Action Packed Presentation Schedule

If one wanted to notice, there were visible absences in the conference demographics. People of color, women presenters, and international representation, for instance, were seriously under-represented. Some of these imbalances were aired publicly and grumbled about privately, but perseverating on them would be a mistaken use of energy along the lines of the “feedback loops” Allan Savory refuses to entertain in the mission to let cattle (and other livestock) save the planet. Women (especially white women) need to step up and start doing epic shit (echoing Paul Wheaton and paraphrasing Larry Santoyo).

 

The more significant yet rarely spoken tension is class and the luxurious privileges of whiteness. Not just white skin privilege (which varies according to social class), but the attitudes of whiteness that celebrate individualism and the myth of independence. It’s damn scary to realize that I don’t know enough people with the skills to help me survive; humbling to realize how little I have to offer in regard to growing food or tending animals; and terrifying to consider that not only is my incompetence not unique but rather it’s the norm. 

 

Building Urgency: Reaching for Permaculture Velocity

Toby Hemenway illustrated why there are no energy solutions that allow Americans (especially) to continue to consume so much power. We have to stop. Now. It’s really that simple. We have to suck it up and suffer for the sake of future generations. No presenters talked about how to make these transitions on a meaningful scale but I did hear of places (cities and regions) where significant progress is underway. Why not in more places?

There are a lot of excuses to postpone lifestyle change. These (mostly selfish) rationalizations combine with general tendencies of insularity (sticking with one’s own kind) and the drive to take care of immediate family first. The latter is reasonable, but permaculture as a movement can’t stop there. We need more Willie Smits’s and Geoff Lawtons and Allan Savory’s doing good works on massive scales (none of them are American, hmmm) demonstrating and modeling that complexity can be holistically managed and climate change perhaps mitigated by an unprecedented, massively-collaborative surge of homo sapiens seeking to survive.

Reaching for the tipping point

We need better soil for growing food and other critical biomass, and we have to stop the spread of deserts. There are ‘technologies’ – methods, behaviors, attitudes and manual human effort – that can make HUGE DIFFERENCES in a QUICK TIMEFRAME if we JUST START! Biochar is relatively easy and contributes on several fronts. Permaculture principles need to be imposed on all agricultural facilities, asap. Policies encouraging postmodern cattle drives are desperately needed to help reverse desertification around the world.
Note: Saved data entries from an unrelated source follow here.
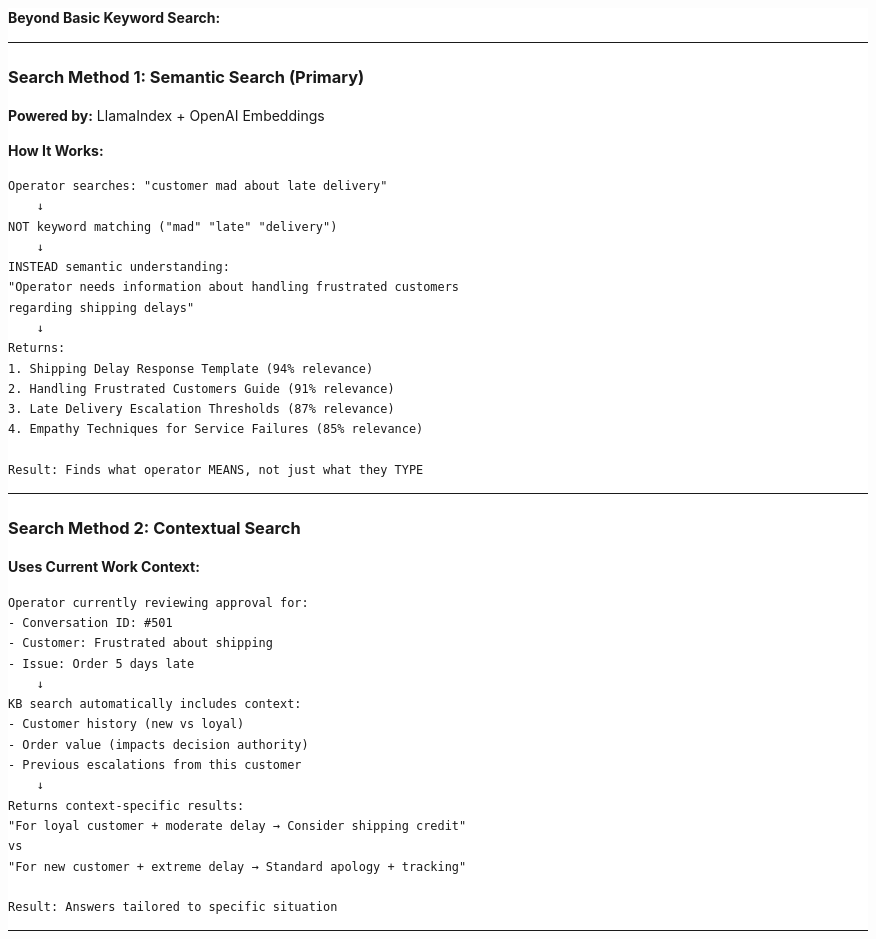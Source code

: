 **Beyond Basic Keyword Search:**

---

### Search Method 1: Semantic Search (Primary)

**Powered by:** LlamaIndex + OpenAI Embeddings

**How It Works:**

```
Operator searches: "customer mad about late delivery"
    ↓
NOT keyword matching ("mad" "late" "delivery")
    ↓
INSTEAD semantic understanding:
"Operator needs information about handling frustrated customers
regarding shipping delays"
    ↓
Returns:
1. Shipping Delay Response Template (94% relevance)
2. Handling Frustrated Customers Guide (91% relevance)
3. Late Delivery Escalation Thresholds (87% relevance)
4. Empathy Techniques for Service Failures (85% relevance)

Result: Finds what operator MEANS, not just what they TYPE
```

---

### Search Method 2: Contextual Search

**Uses Current Work Context:**

```
Operator currently reviewing approval for:
- Conversation ID: #501
- Customer: Frustrated about shipping
- Issue: Order 5 days late
    ↓
KB search automatically includes context:
- Customer history (new vs loyal)
- Order value (impacts decision authority)
- Previous escalations from this customer
    ↓
Returns context-specific results:
"For loyal customer + moderate delay → Consider shipping credit"
vs
"For new customer + extreme delay → Standard apology + tracking"

Result: Answers tailored to specific situation
```

---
The thing is that we in the west (and those in the east aspiring to the west’s lifestyle with disregard for its awful consequences) can no longer have it all. We never could, but the bubble of privilege maintained the aura of illusion for a few generations. I admit I’m worried about how well I’ll hold up when my comforts begin to diminish.

At the same time, I’m honored and humbled to be called to participate in the greatest undertaking humanity has ever faced. Geoff, Paul, Allan, Toby, Diego Footer, Nicholas Wooten, Jessica Schilke, Souki Mehdaoui, Ryan Harb, Elaine Ingham, Doniga Markegaard, Nadia Lawton, yes yes even Joel Salatin and Mark Shepard (but I have to ask if you’re playing too close to the monster?), the other presenters and participants, and all the permies in the community house, with each your own specializations, commitments and passions: THANK YOU for your bright hearts, light spirits, and deep compassion for the living earth.